▸ **What needs to be done**:
Output must match the records, character for character.

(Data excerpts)

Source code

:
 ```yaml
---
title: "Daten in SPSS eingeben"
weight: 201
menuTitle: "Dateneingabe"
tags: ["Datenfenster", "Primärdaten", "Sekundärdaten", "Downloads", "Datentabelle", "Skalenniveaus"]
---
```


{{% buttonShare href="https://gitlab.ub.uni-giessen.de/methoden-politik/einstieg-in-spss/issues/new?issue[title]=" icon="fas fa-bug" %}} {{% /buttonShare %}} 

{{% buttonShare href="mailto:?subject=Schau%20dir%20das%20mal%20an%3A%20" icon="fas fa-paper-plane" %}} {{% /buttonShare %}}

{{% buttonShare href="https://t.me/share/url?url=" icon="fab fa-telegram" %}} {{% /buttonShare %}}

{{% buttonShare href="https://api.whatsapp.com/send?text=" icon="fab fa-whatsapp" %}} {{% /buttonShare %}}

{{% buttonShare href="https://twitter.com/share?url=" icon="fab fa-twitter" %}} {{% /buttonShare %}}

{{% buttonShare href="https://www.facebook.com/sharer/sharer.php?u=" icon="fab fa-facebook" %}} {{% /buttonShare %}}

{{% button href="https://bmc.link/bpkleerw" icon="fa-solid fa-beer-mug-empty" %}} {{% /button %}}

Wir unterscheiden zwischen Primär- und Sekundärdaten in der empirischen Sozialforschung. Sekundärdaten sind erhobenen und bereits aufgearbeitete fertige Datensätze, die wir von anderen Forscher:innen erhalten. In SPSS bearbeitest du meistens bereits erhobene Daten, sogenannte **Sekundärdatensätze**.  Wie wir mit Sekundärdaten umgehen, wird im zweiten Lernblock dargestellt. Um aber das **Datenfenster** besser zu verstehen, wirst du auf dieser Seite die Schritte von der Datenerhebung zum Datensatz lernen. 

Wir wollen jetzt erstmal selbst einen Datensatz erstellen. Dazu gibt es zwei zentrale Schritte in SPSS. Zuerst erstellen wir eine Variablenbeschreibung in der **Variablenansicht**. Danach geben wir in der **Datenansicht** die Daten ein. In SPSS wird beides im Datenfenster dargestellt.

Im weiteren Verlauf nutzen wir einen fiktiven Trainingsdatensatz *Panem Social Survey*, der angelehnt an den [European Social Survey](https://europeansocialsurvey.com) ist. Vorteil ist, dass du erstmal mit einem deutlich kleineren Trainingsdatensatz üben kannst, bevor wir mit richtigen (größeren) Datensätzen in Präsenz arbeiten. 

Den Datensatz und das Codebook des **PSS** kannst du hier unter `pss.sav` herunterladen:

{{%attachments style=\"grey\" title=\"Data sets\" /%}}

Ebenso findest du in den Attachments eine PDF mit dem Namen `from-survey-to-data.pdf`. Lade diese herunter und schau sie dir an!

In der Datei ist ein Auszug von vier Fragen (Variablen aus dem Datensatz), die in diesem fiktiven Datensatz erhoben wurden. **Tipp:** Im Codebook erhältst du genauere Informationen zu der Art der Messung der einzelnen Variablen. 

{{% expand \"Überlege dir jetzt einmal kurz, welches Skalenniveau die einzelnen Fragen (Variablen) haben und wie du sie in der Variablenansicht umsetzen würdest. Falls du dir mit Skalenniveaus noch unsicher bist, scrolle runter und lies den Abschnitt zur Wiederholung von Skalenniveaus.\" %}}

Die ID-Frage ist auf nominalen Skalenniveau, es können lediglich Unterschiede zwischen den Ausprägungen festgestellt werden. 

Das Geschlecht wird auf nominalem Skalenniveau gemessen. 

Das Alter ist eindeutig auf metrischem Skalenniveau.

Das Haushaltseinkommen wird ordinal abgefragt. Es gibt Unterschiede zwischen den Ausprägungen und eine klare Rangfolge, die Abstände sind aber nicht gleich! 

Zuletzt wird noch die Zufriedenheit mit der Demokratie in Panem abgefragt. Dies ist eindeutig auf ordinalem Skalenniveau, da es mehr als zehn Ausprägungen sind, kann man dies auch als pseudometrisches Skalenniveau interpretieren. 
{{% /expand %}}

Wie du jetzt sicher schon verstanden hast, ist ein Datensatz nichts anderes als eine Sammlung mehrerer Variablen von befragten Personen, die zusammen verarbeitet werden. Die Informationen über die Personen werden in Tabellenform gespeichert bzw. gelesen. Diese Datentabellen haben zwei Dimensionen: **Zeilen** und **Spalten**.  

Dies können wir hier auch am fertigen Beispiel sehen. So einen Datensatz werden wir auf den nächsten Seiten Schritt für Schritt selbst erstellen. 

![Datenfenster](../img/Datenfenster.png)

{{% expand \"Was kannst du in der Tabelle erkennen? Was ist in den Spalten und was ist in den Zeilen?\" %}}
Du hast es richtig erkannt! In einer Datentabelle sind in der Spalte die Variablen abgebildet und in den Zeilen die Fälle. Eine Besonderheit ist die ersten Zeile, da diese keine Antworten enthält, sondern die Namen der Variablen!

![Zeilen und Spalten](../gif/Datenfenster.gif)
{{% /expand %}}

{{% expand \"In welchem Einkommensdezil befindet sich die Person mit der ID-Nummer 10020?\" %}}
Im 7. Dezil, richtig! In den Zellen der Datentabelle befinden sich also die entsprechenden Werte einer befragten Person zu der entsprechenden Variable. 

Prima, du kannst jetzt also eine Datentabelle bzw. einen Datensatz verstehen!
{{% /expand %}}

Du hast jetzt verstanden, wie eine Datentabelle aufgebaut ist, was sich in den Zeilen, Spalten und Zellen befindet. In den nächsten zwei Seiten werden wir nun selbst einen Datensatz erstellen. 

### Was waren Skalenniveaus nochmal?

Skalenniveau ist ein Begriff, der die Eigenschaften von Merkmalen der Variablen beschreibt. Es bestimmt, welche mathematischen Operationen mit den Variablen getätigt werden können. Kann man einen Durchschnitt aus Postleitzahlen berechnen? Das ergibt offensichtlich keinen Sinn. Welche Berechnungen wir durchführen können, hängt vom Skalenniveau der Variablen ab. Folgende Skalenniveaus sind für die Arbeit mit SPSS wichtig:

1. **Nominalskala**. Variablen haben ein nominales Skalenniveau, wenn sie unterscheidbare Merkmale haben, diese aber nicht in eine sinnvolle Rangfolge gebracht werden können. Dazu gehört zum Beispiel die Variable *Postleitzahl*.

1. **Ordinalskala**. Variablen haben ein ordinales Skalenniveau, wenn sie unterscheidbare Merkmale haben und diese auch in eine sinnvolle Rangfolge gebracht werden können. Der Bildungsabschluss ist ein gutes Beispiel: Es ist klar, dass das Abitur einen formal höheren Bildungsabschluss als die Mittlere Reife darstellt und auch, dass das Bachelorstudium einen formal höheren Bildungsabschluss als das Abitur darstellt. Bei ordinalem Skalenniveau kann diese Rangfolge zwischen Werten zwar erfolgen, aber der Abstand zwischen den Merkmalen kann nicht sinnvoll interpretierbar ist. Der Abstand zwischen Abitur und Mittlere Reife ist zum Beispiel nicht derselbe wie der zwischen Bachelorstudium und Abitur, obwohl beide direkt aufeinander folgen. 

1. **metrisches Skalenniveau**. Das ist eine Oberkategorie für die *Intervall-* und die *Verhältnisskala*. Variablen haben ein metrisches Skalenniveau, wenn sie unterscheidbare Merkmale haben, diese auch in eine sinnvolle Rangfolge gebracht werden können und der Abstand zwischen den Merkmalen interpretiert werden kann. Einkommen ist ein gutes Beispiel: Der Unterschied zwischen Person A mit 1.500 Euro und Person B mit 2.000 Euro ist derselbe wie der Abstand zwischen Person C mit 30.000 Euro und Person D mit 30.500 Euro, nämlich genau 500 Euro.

▸ **Result of the task**:
Source code

:
 ```yaml
---
title: "Daten in SPSS eingeben"
weight: 201
menuTitle: "Dateneingabe"
tags: ["Datenfenster", "Primärdaten", "Sekundärdaten", "Downloads", "Datentabelle", "Skalenniveaus"]
---
```


{{% buttonShare href="https://gitlab.ub.uni-giessen.de/methoden-politik/einstieg-in-spss/issues/new?issue[title]=" icon="fas fa-bug" %}} {{% /buttonShare %}} 

{{% buttonShare href="mailto:?subject=Schau%20dir%20das%20mal%20an%3A%20" icon="fas fa-paper-plane" %}} {{% /buttonShare %}}

{{% buttonShare href="https://t.me/share/url?url=" icon="fab fa-telegram" %}} {{% /buttonShare %}}

{{% buttonShare href="https://api.whatsapp.com/send?text=" icon="fab fa-whatsapp" %}} {{% /buttonShare %}}

{{% buttonShare href="https://twitter.com/share?url=" icon="fab fa-twitter" %}} {{% /buttonShare %}}

{{% buttonShare href="https://www.facebook.com/sharer/sharer.php?u=" icon="fab fa-facebook" %}} {{% /buttonShare %}}

{{% button href="https://bmc.link/bpkleerw" icon="fa-solid fa-beer-mug-empty" %}} {{% /button %}}

Wir unterscheiden zwischen Primär- und Sekundärdaten in der empirischen Sozialforschung. Sekundärdaten sind erhobenen und bereits aufgearbeitete fertige Datensätze, die wir von anderen Forscher:innen erhalten. In SPSS bearbeitest du meistens bereits erhobene Daten, sogenannte **Sekundärdatensätze**.  Wie wir mit Sekundärdaten umgehen, wird im zweiten Lernblock dargestellt. Um aber das **Datenfenster** besser zu verstehen, wirst du auf dieser Seite die Schritte von der Datenerhebung zum Datensatz lernen. 

Wir wollen jetzt erstmal selbst einen Datensatz erstellen. Dazu gibt es zwei zentrale Schritte in SPSS. Zuerst erstellen wir eine Variablenbeschreibung in der **Variablenansicht**. Danach geben wir in der **Datenansicht** die Daten ein. In SPSS wird beides im Datenfenster dargestellt.

Im weiteren Verlauf nutzen wir einen fiktiven Trainingsdatensatz *Panem Social Survey*, der angelehnt an den [European Social Survey](https://europeansocialsurvey.com) ist. Vorteil ist, dass du erstmal mit einem deutlich kleineren Trainingsdatensatz üben kannst, bevor wir mit richtigen (größeren) Datensätzen in Präsenz arbeiten. 

Den Datensatz und das Codebook des **PSS** kannst du hier unter `pss.sav` herunterladen:

{{%attachments style=\"grey\" title=\"Data sets\" /%}}

Ebenso findest du in den Attachments eine PDF mit dem Namen `from-survey-to-data.pdf`. Lade diese herunter und schau sie dir an!

In der Datei ist ein Auszug von vier Fragen (Variablen aus dem Datensatz), die in diesem fiktiven Datensatz erhoben wurden. **Tipp:** Im Codebook erhältst du genauere Informationen zu der Art der Messung der einzelnen Variablen. 

{{% expand \"Überlege dir jetzt einmal kurz, welches Skalenniveau die einzelnen Fragen (Variablen) haben und wie du sie in der Variablenansicht umsetzen würdest. Falls du dir mit Skalenniveaus noch unsicher bist, scrolle runter und lies den Abschnitt zur Wiederholung von Skalenniveaus.\" %}}

Die ID-Frage ist auf nominalen Skalenniveau, es können lediglich Unterschiede zwischen den Ausprägungen festgestellt werden. 

Das Geschlecht wird auf nominalem Skalenniveau gemessen. 

Das Alter ist eindeutig auf metrischem Skalenniveau.

Das Haushaltseinkommen wird ordinal abgefragt. Es gibt Unterschiede zwischen den Ausprägungen und eine klare Rangfolge, die Abstände sind aber nicht gleich! 

Zuletzt wird noch die Zufriedenheit mit der Demokratie in Panem abgefragt. Dies ist eindeutig auf ordinalem Skalenniveau, da es mehr als zehn Ausprägungen sind, kann man dies auch als pseudometrisches Skalenniveau interpretieren. 
{{% /expand %}}

Wie du jetzt sicher schon verstanden hast, ist ein Datensatz nichts anderes als eine Sammlung mehrerer Variablen von befragten Personen, die zusammen verarbeitet werden. Die Informationen über die Personen werden in Tabellenform gespeichert bzw. gelesen. Diese Datentabellen haben zwei Dimensionen: **Zeilen** und **Spalten**.  

Dies können wir hier auch am fertigen Beispiel sehen. So einen Datensatz werden wir auf den nächsten Seiten Schritt für Schritt selbst erstellen. 

![Datenfenster](../img/Datenfenster.png)

{{% expand \"Was kannst du in der Tabelle erkennen? Was ist in den Spalten und was ist in den Zeilen?\" %}}
Du hast es richtig erkannt! In einer Datentabelle sind in der Spalte die Variablen abgebildet und in den Zeilen die Fälle. Eine Besonderheit ist die ersten Zeile, da diese keine Antworten enthält, sondern die Namen der Variablen!

![Zeilen und Spalten](../gif/Datenfenster.gif)
{{% /expand %}}

{{% expand \"In welchem Einkommensdezil befindet sich die Person mit der ID-Nummer 10020?\" %}}
Im 7. Dezil, richtig! In den Zellen der Datentabelle befinden sich also die entsprechenden Werte einer befragten Person zu der entsprechenden Variable. 

Prima, du kannst jetzt also eine Datentabelle bzw. einen Datensatz verstehen!
{{% /expand %}}

Du hast jetzt verstanden, wie eine Datentabelle aufgebaut ist, was sich in den Zeilen, Spalten und Zellen befindet. In den nächsten zwei Seiten werden wir nun selbst einen Datensatz erstellen. 

### Was waren Skalenniveaus nochmal?

Skalenniveau ist ein Begriff, der die Eigenschaften von Merkmalen der Variablen beschreibt. Es bestimmt, welche mathematischen Operationen mit den Variablen getätigt werden können. Kann man einen Durchschnitt aus Postleitzahlen berechnen? Das ergibt offensichtlich keinen Sinn. Welche Berechnungen wir durchführen können, hängt vom Skalenniveau der Variablen ab. Folgende Skalenniveaus sind für die Arbeit mit SPSS wichtig:

1. **Nominalskala**. Variablen haben ein nominales Skalenniveau, wenn sie unterscheidbare Merkmale haben, diese aber nicht in eine sinnvolle Rangfolge gebracht werden können. Dazu gehört zum Beispiel die Variable *Postleitzahl*.

1. **Ordinalskala**. Variablen haben ein ordinales Skalenniveau, wenn sie unterscheidbare Merkmale haben und diese auch in eine sinnvolle Rangfolge gebracht werden können. Der Bildungsabschluss ist ein gutes Beispiel: Es ist klar, dass das Abitur einen formal höheren Bildungsabschluss als die Mittlere Reife darstellt und auch, dass das Bachelorstudium einen formal höheren Bildungsabschluss als das Abitur darstellt. Bei ordinalem Skalenniveau kann diese Rangfolge zwischen Werten zwar erfolgen, aber der Abstand zwischen den Merkmalen kann nicht sinnvoll interpretierbar ist. Der Abstand zwischen Abitur und Mittlere Reife ist zum Beispiel nicht derselbe wie der zwischen Bachelorstudium und Abitur, obwohl beide direkt aufeinander folgen. 

1. **metrisches Skalenniveau**. Das ist eine Oberkategorie für die *Intervall-* und die *Verhältnisskala*. Variablen haben ein metrisches Skalenniveau, wenn sie unterscheidbare Merkmale haben, diese auch in eine sinnvolle Rangfolge gebracht werden können und der Abstand zwischen den Merkmalen interpretiert werden kann. Einkommen ist ein gutes Beispiel: Der Unterschied zwischen Person A mit 1.500 Euro und Person B mit 2.000 Euro ist derselbe wie der Abstand zwischen Person C mit 30.000 Euro und Person D mit 30.500 Euro, nämlich genau 500 Euro.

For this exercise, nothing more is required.